昨日の夕方、雨の止んだ空が赤みを帯び、まるで天変地異の前触れのように下界をも怪しげな赤茶色に染めた。一昔前の、毛染めに失敗してちりちりに赤くなった女の髪を光に透かしたときのような、不健康なよどんだ色。陸上競技場のトラックの色に似た粉塵が立ち込めているようで、窓を開けて遠方を見ればそこにゴジラの勇姿があった。……みたいな空だった。

外へ出て西の空の写真を撮りたい気分だったが、とにかくガチガチに原稿山積みで気持ちに余裕がなかった。今日、ひとつプレゼンが終わって、山積み原稿のもとへいま帰社したんだけど、何にも書く気になれなくて(そのわりにいまぐだぐだとブログを書く私)、昨日の赤い空を懐かしんで窓の外を見ている。今、夕方突然落ちてきた、これでトドメだどうだ参ったか的な超豪雨が止み、切れかけた雲の隙間から透き通った青空がところどころに見える。ようやく、梅雨明けだ。

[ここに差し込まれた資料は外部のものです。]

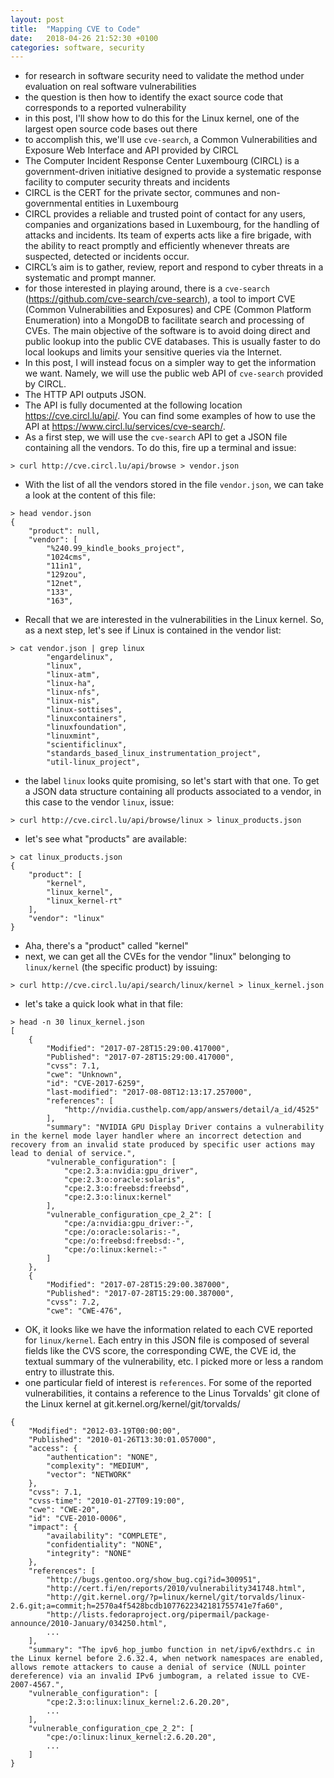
 ```yaml
---
layout: post
title:  "Mapping CVE to Code"
date:   2018-04-26 21:52:30 +0100
categories: software, security
---
```


<script type="text/javascript" async
  src="https://cdn.mathjax.org/mathjax/latest/MathJax.js?config=TeX-MML-AM_CHTML">
</script>

* for research in software security need to validate the method under evaluation on real software vulnerabilities
* the question is then how to identify the exact source code that corresponds to a reported vulnerability
* in this post, I'll show how to do this for the Linux kernel, one of the largest open source code bases out there
* to accomplish this, we'll use `cve-search`, a Common Vulnerabilities and Exposure Web Interface and API provided by CIRCL
* The Computer Incident Response Center Luxembourg (CIRCL) is a government-driven initiative designed to provide a systematic response facility to computer security threats and incidents
* CIRCL is the CERT for the private sector, communes and non-governmental entities in Luxembourg
* CIRCL provides a reliable and trusted point of contact for any users, companies and organizations based in Luxembourg, for the handling of attacks and incidents. Its team of experts acts like a fire brigade, with the ability to react promptly and efficiently whenever threats are suspected, detected or incidents occur.
* CIRCL’s aim is to gather, review, report and respond to cyber threats in a systematic and prompt manner.
* for those interested in playing around, there is a `cve-search` (https://github.com/cve-search/cve-search), a tool to import CVE (Common Vulnerabilities and Exposures) and CPE (Common Platform Enumeration) into a MongoDB to facilitate search and processing of CVEs. The main objective of the software is to avoid doing direct and public lookup into the public CVE databases. This is usually faster to do local lookups and limits your sensitive queries via the Internet.
* In this post, I will instead focus on a simpler way to get the information we want. Namely, we will use the public web API of `cve-search` provided by CIRCL. 
* The HTTP API outputs JSON.
* The API is fully documented at the following location https://cve.circl.lu/api/. You can find some examples of how to use the API at https://www.circl.lu/services/cve-search/. 
* As a first step, we will use the `cve-search` API to get a JSON file containing all the vendors. To do this, fire up a terminal and issue:

```shell
> curl http://cve.circl.lu/api/browse > vendor.json
```

* With the list of all the vendors stored in the file `vendor.json`, we can take a look at the content of this file:

```shell
> head vendor.json
{
    "product": null,
    "vendor": [
        "%240.99_kindle_books_project",
        "1024cms",
        "11in1",
        "129zou",
        "12net",
        "133",
        "163",
```

* Recall that we are interested in the vulnerabilities in the Linux kernel. So, as a next step, let's see if Linux is contained in the vendor list:

```shell
> cat vendor.json | grep linux
        "engardelinux",
        "linux",
        "linux-atm",
        "linux-ha",
        "linux-nfs",
        "linux-nis",
        "linux-sottises",
        "linuxcontainers",
        "linuxfoundation",
        "linuxmint",
        "scientificlinux",
        "standards_based_linux_instrumentation_project",
        "util-linux_project",
```

* the label `linux` looks quite promising, so let's start with that one. To get a JSON data structure containing all products associated to a vendor, in this case to the vendor `linux`, issue:

```shell
> curl http://cve.circl.lu/api/browse/linux > linux_products.json
```

* let's see what "products" are available:

```shell
> cat linux_products.json
{
    "product": [
        "kernel",
        "linux_kernel",
        "linux_kernel-rt"
    ],
    "vendor": "linux"
}
```

* Aha, there's a "product" called "kernel"
* next, we can get all the CVEs for the vendor "linux" belonging to `linux/kernel` (the specific product) by issuing: 

```shell
> curl http://cve.circl.lu/api/search/linux/kernel > linux_kernel.json
```

* let's take a quick look what in that file:

```shell
> head -n 30 linux_kernel.json
[
    {
        "Modified": "2017-07-28T15:29:00.417000",
        "Published": "2017-07-28T15:29:00.417000",
        "cvss": 7.1,
        "cwe": "Unknown",
        "id": "CVE-2017-6259",
        "last-modified": "2017-08-08T12:13:17.257000",
        "references": [
            "http://nvidia.custhelp.com/app/answers/detail/a_id/4525"
        ],
        "summary": "NVIDIA GPU Display Driver contains a vulnerability in the kernel mode layer handler where an incorrect detection and recovery from an invalid state produced by specific user actions may lead to denial of service.",
        "vulnerable_configuration": [
            "cpe:2.3:a:nvidia:gpu_driver",
            "cpe:2.3:o:oracle:solaris",
            "cpe:2.3:o:freebsd:freebsd",
            "cpe:2.3:o:linux:kernel"
        ],
        "vulnerable_configuration_cpe_2_2": [
            "cpe:/a:nvidia:gpu_driver:-",
            "cpe:/o:oracle:solaris:-",
            "cpe:/o:freebsd:freebsd:-",
            "cpe:/o:linux:kernel:-"
        ]
    },
    {
        "Modified": "2017-07-28T15:29:00.387000",
        "Published": "2017-07-28T15:29:00.387000",
        "cvss": 7.2,
        "cwe": "CWE-476",
```
 
* OK, it looks like we have the information related to each CVE reported for `linux/kernel`. Each entry in this JSON file is composed of several fields like the CVS score, the corresponding CWE, the CVE id, the textual summary of the vulnerability, etc. I picked more or less a random entry to illustrate this.
* one particular field of interest is `references`. For some of the reported vulnerabilities, it contains a reference to the Linus Torvalds' git clone of the Linux kernel at git.kernel.org/kernel/git/torvalds/

```
{
    "Modified": "2012-03-19T00:00:00",
    "Published": "2010-01-26T13:30:01.057000",
    "access": {
        "authentication": "NONE",
        "complexity": "MEDIUM",
        "vector": "NETWORK"
    },
    "cvss": 7.1,
    "cvss-time": "2010-01-27T09:19:00",
    "cwe": "CWE-20",
    "id": "CVE-2010-0006",
    "impact": {
        "availability": "COMPLETE",
        "confidentiality": "NONE",
        "integrity": "NONE"
    },
    "references": [
        "http://bugs.gentoo.org/show_bug.cgi?id=300951",
        "http://cert.fi/en/reports/2010/vulnerability341748.html",
        "http://git.kernel.org/?p=linux/kernel/git/torvalds/linux-2.6.git;a=commit;h=2570a4f5428bcdb1077622342181755741e7fa60",
        "http://lists.fedoraproject.org/pipermail/package-announce/2010-January/034250.html",
		...
    ],
    "summary": "The ipv6_hop_jumbo function in net/ipv6/exthdrs.c in the Linux kernel before 2.6.32.4, when network namespaces are enabled, allows remote attackers to cause a denial of service (NULL pointer dereference) via an invalid IPv6 jumbogram, a related issue to CVE-2007-4567.",
    "vulnerable_configuration": [
        "cpe:2.3:o:linux:linux_kernel:2.6.20.20",
		...
    ],
    "vulnerable_configuration_cpe_2_2": [
        "cpe:/o:linux:linux_kernel:2.6.20.20",
		...
    ]
}
```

娘は毎晩、お稽古から帰ったあと宵山へ繰り出して祭三昧。私も10代の頃は行かなきゃいけないようにして毎晩出かけた。誰とも誘い合わせなくても、町へ行けば囃し方に父や弟や男友達がいて、粽売りに女友達がいて、パトロール隊に近所のおっちゃんがいた。出くわしたクラスメートに混じって一緒に歩きもしたけど、わりとひとりでくまなく山鉾を巡ったりもした。16日の真夜中になるとあばれ観音が見られるし、各山鉾の御旅所囃子もあるし、なもんだから可愛らしく子どもの時間に帰宅するわけにはいかなかったのである。
それを思えば娘は常識的な時間に帰宅しているなあ。今夜一緒に行くさくらは少し家が遠いから早めに帰宅するだろう。そのあとで「お母さん、もう一回一緒に行こう」と言いそうな気がする。それまでには帰っておいてやろうかな。

さ、原稿書こ。

47万人(笑)2010/07/17 06:57:56

時折雨が降るなか、見物客で埋め尽くされた宵山(16日午後7時10分、京都市下京区四条通寺町から西を望む)

「鉾包む 熱気と人波
 祇園祭 宵山に47万人

京都の夏を彩る祇園祭は16日、宵山を迎えた。京都市中心部の山鉾町には、悪天候で前日まで外出を控えていた人がどっと繰り出した。週末とあって仕事帰りの会社員も加わり、人出は昨年より9万人多い47万人(京都府警発表)に上り、祭りムードはようやく最高潮に達した。
昼間の雨も夕方には小降りになり、山鉾町かいわいは、夜が深まるにつれて人出が増えた。四条通の長刀鉾や函谷鉾、月鉾の周辺をはじめ、数基の山鉾が一列に連なる室町通や新町通も身動きが取れないほど混雑した。
囃子(はやし)方が鉦(かね)や太鼓、笛で祇園囃子(ぎおんばやし)を奏でる中、浴衣姿の女性や子どもたちが「厄よけのちまきどうですか」「明日は出ません。今晩限り」と声を掛け、行き交う市民や観光客は祭りの夜を満喫していた。」(地元紙より、フォトキャプションも)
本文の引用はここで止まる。